Some in the massage profession avoid discussions about courses like "medical massage" or even The Chiropractic-Integrated Massage Practice, fearing it could pave the way for increased requirements for massage schools and massage therapists.
I personally don't get involved in political discussions in the massage profession. As far as I'm concerned, that's up to the school owners and association leaders to determine.
Nor do I advocate any particular type of massage approach or way to practice, as long as it's legal, ethical and plausible.
There will always be a spectrum of approaches and practitioners⎯and a need for all of them⎯ranging from gentle soothing relaxation massage to orthopedic, deep tissue, zero balancing type work.

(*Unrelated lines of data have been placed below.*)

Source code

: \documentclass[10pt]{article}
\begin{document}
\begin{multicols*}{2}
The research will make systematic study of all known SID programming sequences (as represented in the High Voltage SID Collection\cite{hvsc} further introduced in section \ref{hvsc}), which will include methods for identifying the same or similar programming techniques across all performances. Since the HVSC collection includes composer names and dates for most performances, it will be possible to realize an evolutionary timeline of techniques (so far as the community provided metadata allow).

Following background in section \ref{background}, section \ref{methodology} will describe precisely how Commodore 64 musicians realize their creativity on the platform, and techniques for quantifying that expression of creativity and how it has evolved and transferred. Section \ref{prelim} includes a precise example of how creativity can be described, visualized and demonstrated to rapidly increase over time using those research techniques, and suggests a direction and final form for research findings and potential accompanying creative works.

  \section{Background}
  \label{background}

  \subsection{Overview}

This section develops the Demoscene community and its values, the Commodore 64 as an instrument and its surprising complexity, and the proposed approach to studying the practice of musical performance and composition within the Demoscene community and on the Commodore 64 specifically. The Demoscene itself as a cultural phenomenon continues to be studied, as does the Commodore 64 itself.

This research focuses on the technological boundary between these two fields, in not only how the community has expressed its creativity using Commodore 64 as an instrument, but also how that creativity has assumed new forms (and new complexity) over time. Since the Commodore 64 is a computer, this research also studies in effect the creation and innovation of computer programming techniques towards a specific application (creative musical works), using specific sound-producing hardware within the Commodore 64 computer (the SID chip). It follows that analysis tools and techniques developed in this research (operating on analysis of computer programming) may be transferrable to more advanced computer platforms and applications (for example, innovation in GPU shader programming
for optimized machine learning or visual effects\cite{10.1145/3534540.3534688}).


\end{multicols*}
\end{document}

Suggesting approaches such as those taught in medical massage, or that teach you how to practice integratively with DC's, does NOT negate the importance or need for other forms of massage. It simply advocates the merits of those approaches.
Here’s the key concept to stay focussed on: When it comes to health care, do you want to limit your thinking and not see that different approaches along the spectrum all have their place?
Isn't your aim to assess and provide the best approaches for clients and patients along the spectrum that best meet their needs?
Different massage courses offer the opportunity for you to provide care along a broader area of the health care spectrum.
Everyone benefits when massage expands and embraces the spectrum.